Task directions
Tell how many lines below include the word "documentclass". Only the number should appear.

The data
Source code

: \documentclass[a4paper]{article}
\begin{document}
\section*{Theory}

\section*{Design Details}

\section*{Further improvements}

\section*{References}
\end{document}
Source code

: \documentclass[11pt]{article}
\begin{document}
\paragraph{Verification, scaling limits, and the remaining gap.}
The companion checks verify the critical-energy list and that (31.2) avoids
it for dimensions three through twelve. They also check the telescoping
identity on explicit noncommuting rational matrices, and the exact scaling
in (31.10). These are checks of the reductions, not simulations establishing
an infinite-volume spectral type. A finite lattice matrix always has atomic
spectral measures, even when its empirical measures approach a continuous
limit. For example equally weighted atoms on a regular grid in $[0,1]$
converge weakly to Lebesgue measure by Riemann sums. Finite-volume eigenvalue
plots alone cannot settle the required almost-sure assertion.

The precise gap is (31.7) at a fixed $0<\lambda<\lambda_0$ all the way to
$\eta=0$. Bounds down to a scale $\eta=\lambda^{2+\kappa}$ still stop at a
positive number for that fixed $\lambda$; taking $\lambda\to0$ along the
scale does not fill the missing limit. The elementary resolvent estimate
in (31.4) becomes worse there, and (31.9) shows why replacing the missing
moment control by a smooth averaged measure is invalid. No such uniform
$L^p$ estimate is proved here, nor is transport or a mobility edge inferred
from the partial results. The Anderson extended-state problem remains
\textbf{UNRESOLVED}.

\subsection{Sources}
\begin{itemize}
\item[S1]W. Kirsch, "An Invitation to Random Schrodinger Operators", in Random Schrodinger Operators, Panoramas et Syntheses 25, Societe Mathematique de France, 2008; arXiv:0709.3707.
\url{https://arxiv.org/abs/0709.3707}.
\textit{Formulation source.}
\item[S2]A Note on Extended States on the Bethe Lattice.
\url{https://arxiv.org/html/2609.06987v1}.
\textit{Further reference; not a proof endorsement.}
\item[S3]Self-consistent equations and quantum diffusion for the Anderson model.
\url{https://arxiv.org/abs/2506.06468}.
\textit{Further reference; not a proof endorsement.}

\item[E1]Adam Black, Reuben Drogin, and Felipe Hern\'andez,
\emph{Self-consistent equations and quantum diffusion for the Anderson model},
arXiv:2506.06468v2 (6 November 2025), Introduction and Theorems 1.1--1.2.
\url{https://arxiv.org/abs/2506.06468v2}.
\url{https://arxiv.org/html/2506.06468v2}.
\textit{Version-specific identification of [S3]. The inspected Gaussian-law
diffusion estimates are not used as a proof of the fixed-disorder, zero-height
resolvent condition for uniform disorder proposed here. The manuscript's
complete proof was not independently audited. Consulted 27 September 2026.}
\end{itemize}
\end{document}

Answer section
2